The survey questions are similar to what was in the long form, but by being done annually, the survey provides a moving picture of the changes across the American landscape, Lowe said. The representative sample taken by the survey is also used to determine how federal dollars are distributed.

The Census Bureau will send a letter telling residents they have been selected for the survey. If a household selected for the survey doesn’t respond, a census employee will call or visit the address to conduct the survey.

How the American Community Survey data is used

Ethic origin: Used by the Public Health Service Act to identify segments of the population that might not be getting adequate medical services.

Marital status: Used by the U.S. Department of Housing and Urban Development to determine areas eligible for Low Income Housing Tax Credits.

Grandparents as primary caregivers: Used by the U.S. Department of Health and Human Services to administer the Temporary Assistance to Needy Families program.

English language ability: Used to assist with voting per the Voting Rights Act.

Educational attainment: Used to distribute money to school districts for adult education.

Residence one year ago: Used by federal programs concerned with employment, housing, education and the elderly.

Commute to work: Used as the basis for state and metropolitan planning transit planning.

Plumbing and kitchen facilities: Used by federal programs that distribute housing grants to state and local areas.

Tags: , , , ,

4 Responses to “MyTwoCensus Exclusive Part 3: Identity Theft, Scams, and the Census Bureau”

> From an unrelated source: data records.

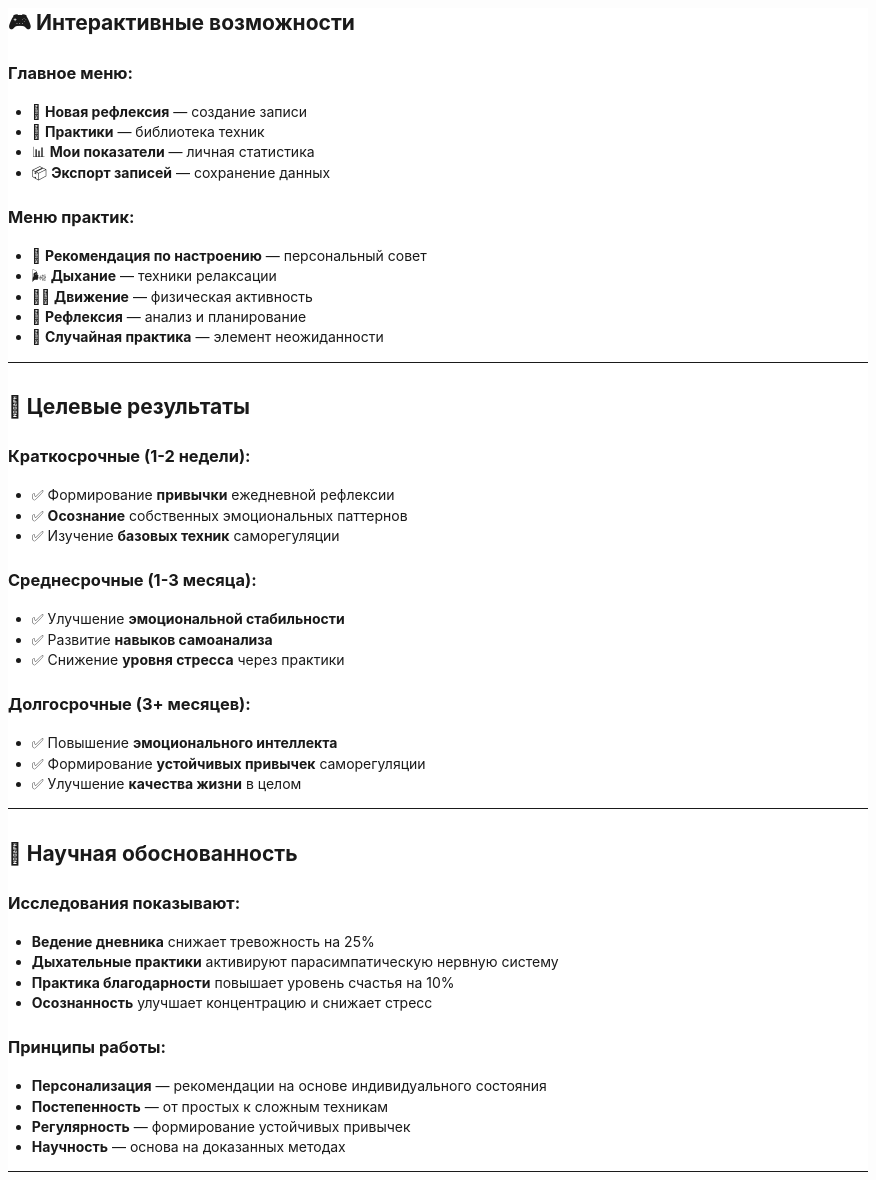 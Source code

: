 
## 🎮 **Интерактивные возможности**

### **Главное меню:**
- 📝 **Новая рефлексия** — создание записи
- 🧘 **Практики** — библиотека техник
- 📊 **Мои показатели** — личная статистика
- 📦 **Экспорт записей** — сохранение данных

### **Меню практик:**
- 🎯 **Рекомендация по настроению** — персональный совет
- 🌬️ **Дыхание** — техники релаксации
- 🧘‍♀️ **Движение** — физическая активность
- 📝 **Рефлексия** — анализ и планирование
- 🎲 **Случайная практика** — элемент неожиданности

---

## 🎯 **Целевые результаты**

### **Краткосрочные (1-2 недели):**
- ✅ Формирование **привычки** ежедневной рефлексии
- ✅ **Осознание** собственных эмоциональных паттернов
- ✅ Изучение **базовых техник** саморегуляции

### **Среднесрочные (1-3 месяца):**
- ✅ Улучшение **эмоциональной стабильности**
- ✅ Развитие **навыков самоанализа**
- ✅ Снижение **уровня стресса** через практики

### **Долгосрочные (3+ месяцев):**
- ✅ Повышение **эмоционального интеллекта**
- ✅ Формирование **устойчивых привычек** саморегуляции
- ✅ Улучшение **качества жизни** в целом

---

## 🔬 **Научная обоснованность**

### **Исследования показывают:**
- **Ведение дневника** снижает тревожность на 25%
- **Дыхательные практики** активируют парасимпатическую нервную систему
- **Практика благодарности** повышает уровень счастья на 10%
- **Осознанность** улучшает концентрацию и снижает стресс

### **Принципы работы:**
- **Персонализация** — рекомендации на основе индивидуального состояния
- **Постепенность** — от простых к сложным техникам
- **Регулярность** — формирование устойчивых привычек
- **Научность** — основа на доказанных методах

---
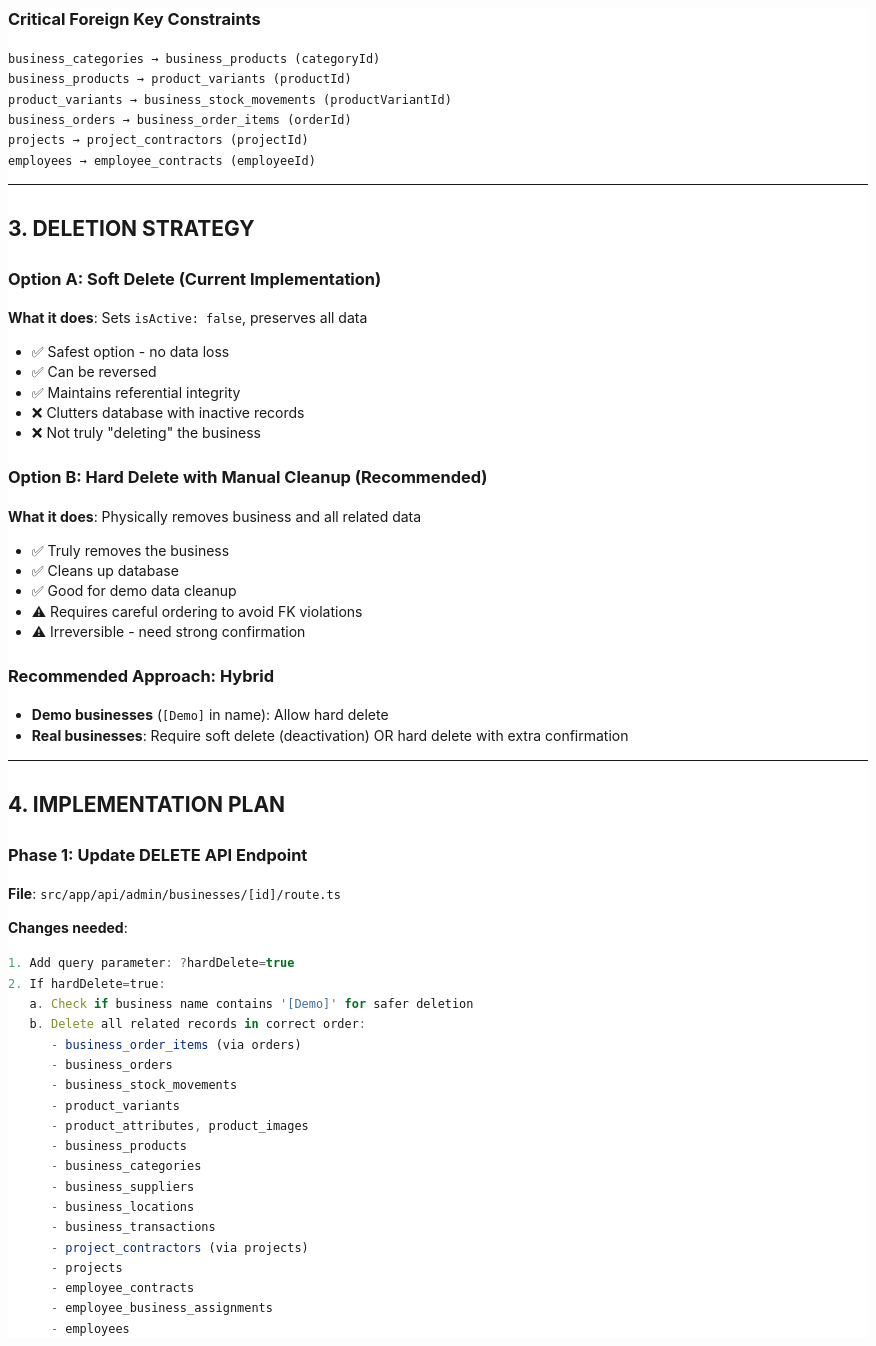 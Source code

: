 ### Critical Foreign Key Constraints
```
business_categories → business_products (categoryId)
business_products → product_variants (productId)
product_variants → business_stock_movements (productVariantId)
business_orders → business_order_items (orderId)
projects → project_contractors (projectId)
employees → employee_contracts (employeeId)
```

---

## 3. DELETION STRATEGY

### Option A: Soft Delete (Current Implementation)
**What it does**: Sets `isActive: false`, preserves all data
- ✅ Safest option - no data loss
- ✅ Can be reversed
- ✅ Maintains referential integrity
- ❌ Clutters database with inactive records
- ❌ Not truly "deleting" the business

### Option B: Hard Delete with Manual Cleanup (Recommended)
**What it does**: Physically removes business and all related data
- ✅ Truly removes the business
- ✅ Cleans up database
- ✅ Good for demo data cleanup
- ⚠️ Requires careful ordering to avoid FK violations
- ⚠️ Irreversible - need strong confirmation

### Recommended Approach: **Hybrid**
- **Demo businesses** (`[Demo]` in name): Allow hard delete
- **Real businesses**: Require soft delete (deactivation) OR hard delete with extra confirmation

---

## 4. IMPLEMENTATION PLAN

### Phase 1: Update DELETE API Endpoint
**File**: `src/app/api/admin/businesses/[id]/route.ts`

**Changes needed**:
```typescript
1. Add query parameter: ?hardDelete=true
2. If hardDelete=true:
   a. Check if business name contains '[Demo]' for safer deletion
   b. Delete all related records in correct order:
      - business_order_items (via orders)
      - business_orders
      - business_stock_movements
      - product_variants
      - product_attributes, product_images
      - business_products
      - business_categories
      - business_suppliers
      - business_locations
      - business_transactions
      - project_contractors (via projects)
      - projects
      - employee_contracts
      - employee_business_assignments
      - employees
```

  1. My Two Census » Blog Archive » MyTwoCensus Exclusive Part 3 … | Blocking Identity Theft Says:

    [...] Go here to read the rest:  My Two Census » Blog Archive » MyTwoCensus Exclusive Part 3 … [...]

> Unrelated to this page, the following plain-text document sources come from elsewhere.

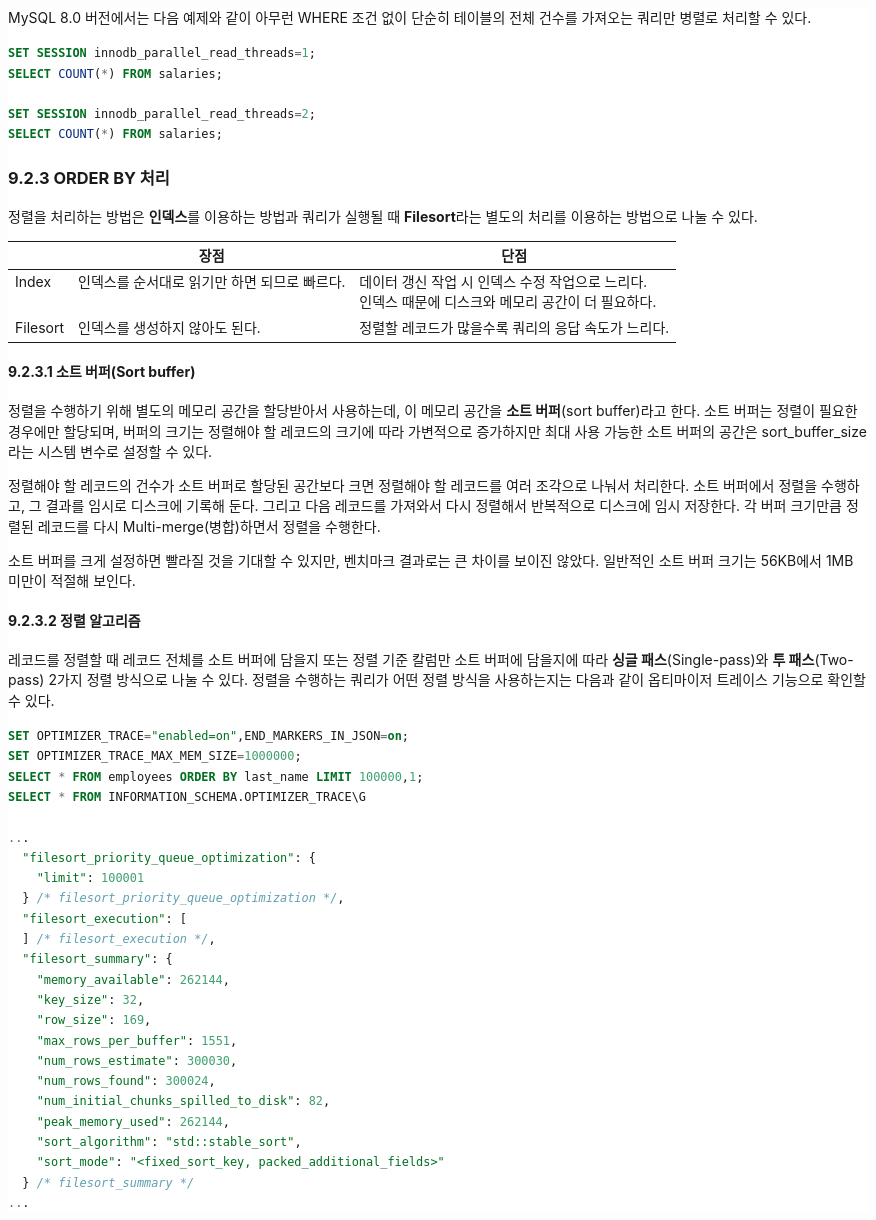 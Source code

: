 MySQL 8.0 버전에서는 다음 예제와 같이 아무런 WHERE 조건 없이 단순히 테이블의 전체 건수를 가져오는 쿼리만 병렬로 처리할 수 있다.

```SQL
SET SESSION innodb_parallel_read_threads=1;
SELECT COUNT(*) FROM salaries;

SET SESSION innodb_parallel_read_threads=2;
SELECT COUNT(*) FROM salaries;
```

### 9.2.3 ORDER BY 처리

정렬을 처리하는 방법은 **인덱스**를 이용하는 방법과 쿼리가 실행될 때 **Filesort**라는 별도의 처리를 이용하는 방법으로 나눌 수 있다.

|  | 장점 | 단점 |
|---|---|---|
| Index | 인덱스를 순서대로 읽기만 하면 되므로 빠르다. | 데이터 갱신 작업 시 인덱스 수정 작업으로 느리다.<br>인덱스 때문에 디스크와 메모리 공간이 더 필요하다. |
| Filesort | 인덱스를 생성하지 않아도 된다. | 정렬할 레코드가 많을수록 쿼리의 응답 속도가 느리다. |

#### 9.2.3.1 소트 버퍼(Sort buffer)

정렬을 수행하기 위해 별도의 메모리 공간을 할당받아서 사용하는데, 이 메모리 공간을 **소트 버퍼**(sort buffer)라고 한다.
소트 버퍼는 정렬이 필요한 경우에만 할당되며, 버퍼의 크기는 정렬해야 할 레코드의 크기에 따라 가변적으로 증가하지만 최대 사용 가능한 소트 버퍼의 공간은 sort_buffer_size라는 시스템 변수로 설정할 수 있다.

정렬해야 할 레코드의 건수가 소트 버퍼로 할당된 공간보다 크면 정렬해야 할 레코드를 여러 조각으로 나눠서 처리한다.
소트 버퍼에서 정렬을 수행하고, 그 결과를 임시로 디스크에 기록해 둔다.
그리고 다음 레코드를 가져와서 다시 정렬해서 반복적으로 디스크에 임시 저장한다.
각 버퍼 크기만큼 정렬된 레코드를 다시 Multi-merge(병합)하면서 정렬을 수행한다.

소트 버퍼를 크게 설정하면 빨라질 것을 기대할 수 있지만, 벤치마크 결과로는 큰 차이를 보이진 않았다.
일반적인 소트 버퍼 크기는 56KB에서 1MB 미만이 적절해 보인다.

#### 9.2.3.2 정렬 알고리즘

레코드를 정렬할 때 레코드 전체를 소트 버퍼에 담을지 또는 정렬 기준 칼럼만 소트 버퍼에 담을지에 따라 **싱글 패스**(Single-pass)와 **투 패스**(Two-pass) 2가지 정렬 방식으로 나눌 수 있다.
정렬을 수행하는 쿼리가 어떤 정렬 방식을 사용하는지는 다음과 같이 옵티마이저 트레이스 기능으로 확인할 수 있다.

```SQL
SET OPTIMIZER_TRACE="enabled=on",END_MARKERS_IN_JSON=on;
SET OPTIMIZER_TRACE_MAX_MEM_SIZE=1000000;
SELECT * FROM employees ORDER BY last_name LIMIT 100000,1;
SELECT * FROM INFORMATION_SCHEMA.OPTIMIZER_TRACE\G

...
  "filesort_priority_queue_optimization": {
    "limit": 100001
  } /* filesort_priority_queue_optimization */,
  "filesort_execution": [
  ] /* filesort_execution */,
  "filesort_summary": {
    "memory_available": 262144,
    "key_size": 32,
    "row_size": 169,
    "max_rows_per_buffer": 1551,
    "num_rows_estimate": 300030,
    "num_rows_found": 300024,
    "num_initial_chunks_spilled_to_disk": 82,
    "peak_memory_used": 262144,
    "sort_algorithm": "std::stable_sort",
    "sort_mode": "<fixed_sort_key, packed_additional_fields>"
  } /* filesort_summary */
...
```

  2. My Two Census » Blog Archive » Penalties from the Census Bureau: Are they ever enforced? Says:

    [...] like it or not, every person in America is required by law to complete their census form (or their American  Community Survey if they are part of the 1 in 40 households destined for a more thorough demographic [...]

  3. Jim Says:

    why is it the census bureau’s problem that people think the ACS is not legitimate? why would you frame this with the statement: ‘But don’t think that everyone who received this new American Community Survey in the mail isn’t suspicious of its legitimacy, especially in this era of identity theft’? Isn’t this more a comment on people’s general paranoia than any sort of ‘watchdogging’ of the census process?

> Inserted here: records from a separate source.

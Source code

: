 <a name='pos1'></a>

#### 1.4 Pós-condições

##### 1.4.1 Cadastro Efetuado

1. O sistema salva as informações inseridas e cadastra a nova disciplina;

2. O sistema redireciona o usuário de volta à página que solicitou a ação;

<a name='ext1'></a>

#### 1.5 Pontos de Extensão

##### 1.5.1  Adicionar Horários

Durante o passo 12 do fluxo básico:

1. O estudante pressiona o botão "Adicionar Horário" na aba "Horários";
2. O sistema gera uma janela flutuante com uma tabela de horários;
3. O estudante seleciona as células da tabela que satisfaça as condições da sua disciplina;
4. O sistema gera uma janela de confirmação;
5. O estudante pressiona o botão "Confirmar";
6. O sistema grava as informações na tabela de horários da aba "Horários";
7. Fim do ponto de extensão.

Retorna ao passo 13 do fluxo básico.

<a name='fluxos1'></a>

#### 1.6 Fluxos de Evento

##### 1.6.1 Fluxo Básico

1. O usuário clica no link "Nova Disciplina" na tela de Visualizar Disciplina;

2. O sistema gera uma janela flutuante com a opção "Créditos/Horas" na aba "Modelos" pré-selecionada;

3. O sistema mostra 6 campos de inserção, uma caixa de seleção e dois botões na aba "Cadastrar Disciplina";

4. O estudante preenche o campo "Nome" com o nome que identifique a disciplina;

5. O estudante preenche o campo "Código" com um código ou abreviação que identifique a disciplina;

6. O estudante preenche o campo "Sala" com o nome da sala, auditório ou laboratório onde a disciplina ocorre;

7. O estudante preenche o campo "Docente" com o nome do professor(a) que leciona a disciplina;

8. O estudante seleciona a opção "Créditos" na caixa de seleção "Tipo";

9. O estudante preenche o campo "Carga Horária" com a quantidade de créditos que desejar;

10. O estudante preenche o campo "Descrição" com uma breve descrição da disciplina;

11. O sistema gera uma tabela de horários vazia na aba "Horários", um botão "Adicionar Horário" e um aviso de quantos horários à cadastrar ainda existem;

    I really don’t understand what you’re trying to get at here. Please enumerate the threat posed by the ACS, or stop trying to scare/incite people.

  4. jeanette Says:

    Jim, would you really answer every question with no concerns or reservations on the American Community? I’m by nature usually a trusting person, but sorry to say the Census Bureau has abused private information in the past -
    American born, law abiding citizens were removed from their homes and possessions, and put into internment camps in 1942. (So don’t forget to answer those many, detailed questions about your ancestry, and ethnic roots). Their census information freely given allowed this to happen.
    Not only that, but they have mislaid computers, and other handheld info containing devices, and accidentally posted private census info on the net.
    Also, the very tactics that are being used by the ACS would make one want to question the nature of it, if nothing else. Abuse of the Constitutional individual rights, threats, harassing, extreme rudeness.
    Of course, this is costing taxpayers plenty.
    Why am I so suspicious at this time? My husband and I (both in our late 70′s) are being harrassed, and threatened by the census bureau for our reluctance to fill out this ridiculous inquisition.
    We’ve just received the normal, 10 question census form, and will promptly comply with that. That should give them all the information needed, without their delving into our bathroom habits, and personal matters. Do you really know where all this info goes?
    A person who never questions their government is paving the way for tyranny.